GTE used to use HEDIS 2.0 data to analyze and compare costs and quality at the HMOs with which GTE contracted. It stopped, McNeill says, because the company considered HEDIS’ process-outcomes focus "insufficient in helping consumers make meaningful choices about the type of care they want to receive."
"NCQA, via the HEDIS measures and accreditation, have defined what quality is in this country for health plans," says Daniel Malloy, PhD, senior director for HCIA-Response, an outcomes technology firm based in Boston. "But people comment that that’s not really quality or outcomes. It’s not what they’re experiencing. It’s a question now of whether plans are willing to embrace types of performance measures that don’t meet a regulatory requirement or an accreditation requirement but are what the consumers ultimately want and need. And actually, what the plans themselves need to understand if patients’ experiences are positive within their systems."
While Malloy supports NCQA’s work with its Health Plan Employer Data Information Set (HEDIS), Malloy points out that HEDIS data is not intended primarily for the general public, and it doesn’t help consumers anticipate the events that are likely to occur in their interactions with health plans.
Nevertheless, NCQA claims that, with the advent of HEDIS 3.0, the committee is moving toward a better mixture of process and outcomes measures in an effort to "give the public ever more comprehensive and meaningful information on plan performance." An NCQA spokesman points out that, unlike previous versions, HEDIS 3.0 includes a member satisfaction survey and selected FACCT measurements. NCQA maintains that it, too, is moving toward a more patient-centered measurement set, and in recent months, has been actively working with FACCT.
NCQA’s attempts to become more consumer-friendly represent one more reason health care providers should get away from the idea that outcomes are relevant only "to your own group for your own self-improvement," McNeill says. "In market competition, we want disclosure; we want the market to recognize the best providers and to make that public. If you really think you’re doing good work, then stand behind it."
Malloy claims that performance measurement is at a crossroads, "where the industry is trying to format and present information that they think consumers need. To some degree, they’re realizing that they may not be specifying things that patients and purchasers care about."
Indeed, a study called "Employers and Individual Consumers Want Additional Information on Quality," prepared last year by the federal Government Accounting Office in Washington, DC, showed that individual health care consumers did not trust the quality data provided to them by managed care companies, calling it "self-serving" and "one-sided." It concluded that managed care organizations should ensure their data are independently audited and compared to benchmarks to enhance its credibility.

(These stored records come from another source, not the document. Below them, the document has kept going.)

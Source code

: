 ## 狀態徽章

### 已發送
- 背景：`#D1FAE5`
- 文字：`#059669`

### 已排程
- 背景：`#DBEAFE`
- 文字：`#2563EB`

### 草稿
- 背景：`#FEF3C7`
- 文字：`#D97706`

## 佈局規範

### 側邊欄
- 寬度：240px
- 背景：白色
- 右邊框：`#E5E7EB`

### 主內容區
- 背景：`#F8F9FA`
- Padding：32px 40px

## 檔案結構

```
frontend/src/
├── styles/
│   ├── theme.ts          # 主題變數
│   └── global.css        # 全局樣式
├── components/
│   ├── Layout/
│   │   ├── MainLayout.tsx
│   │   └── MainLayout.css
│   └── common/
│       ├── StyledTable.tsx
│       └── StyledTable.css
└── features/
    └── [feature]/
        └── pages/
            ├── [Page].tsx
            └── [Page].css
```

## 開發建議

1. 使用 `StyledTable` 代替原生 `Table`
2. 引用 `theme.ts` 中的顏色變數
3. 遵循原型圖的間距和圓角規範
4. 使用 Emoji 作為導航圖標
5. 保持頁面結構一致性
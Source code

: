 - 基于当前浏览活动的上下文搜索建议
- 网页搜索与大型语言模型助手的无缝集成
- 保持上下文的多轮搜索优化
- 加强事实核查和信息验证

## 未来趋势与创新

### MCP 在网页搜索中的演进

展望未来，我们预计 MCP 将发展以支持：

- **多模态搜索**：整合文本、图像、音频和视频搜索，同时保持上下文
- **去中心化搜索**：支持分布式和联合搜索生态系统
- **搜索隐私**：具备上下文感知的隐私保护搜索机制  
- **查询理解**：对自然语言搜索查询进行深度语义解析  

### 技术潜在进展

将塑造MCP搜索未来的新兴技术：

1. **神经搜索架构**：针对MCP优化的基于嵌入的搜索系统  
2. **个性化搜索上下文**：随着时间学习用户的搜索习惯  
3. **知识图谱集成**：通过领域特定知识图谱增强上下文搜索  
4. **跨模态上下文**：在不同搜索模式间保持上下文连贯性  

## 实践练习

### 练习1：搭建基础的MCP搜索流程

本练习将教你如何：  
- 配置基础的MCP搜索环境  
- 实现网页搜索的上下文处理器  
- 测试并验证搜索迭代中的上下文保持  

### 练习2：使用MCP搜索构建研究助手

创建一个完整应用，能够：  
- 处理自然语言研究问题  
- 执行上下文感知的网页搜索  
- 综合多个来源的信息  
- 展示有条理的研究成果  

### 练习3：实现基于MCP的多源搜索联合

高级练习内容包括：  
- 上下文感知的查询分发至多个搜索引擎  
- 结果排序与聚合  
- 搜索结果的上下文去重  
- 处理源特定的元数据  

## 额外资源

To be an effective decision-support tool both for providers and consumers, performance measurement must shift away from "this continued overemphasis on process measures and start looking at what patients’ experiences are," Malloy says. "The fact is that consumers have very little information that will help them understand what they will probably experience when they begin some disease state management program, or they have a disease and have to seek treatment through a health plan," says Malloy.
By relying primarily on patient survey data, FACCT’s work "is probably more pertinent and useful for consumers as well as providers who have to channel people through a system," says Malloy. "For example, FACCT’s breast cancer tools open the door to actually look at some of the experiences of people with breast cancer, not just at whether certain events have occurred on certain dates that can be verified against billing records," says Malloy. "It’s actually, what did someone experience in their treatment process?"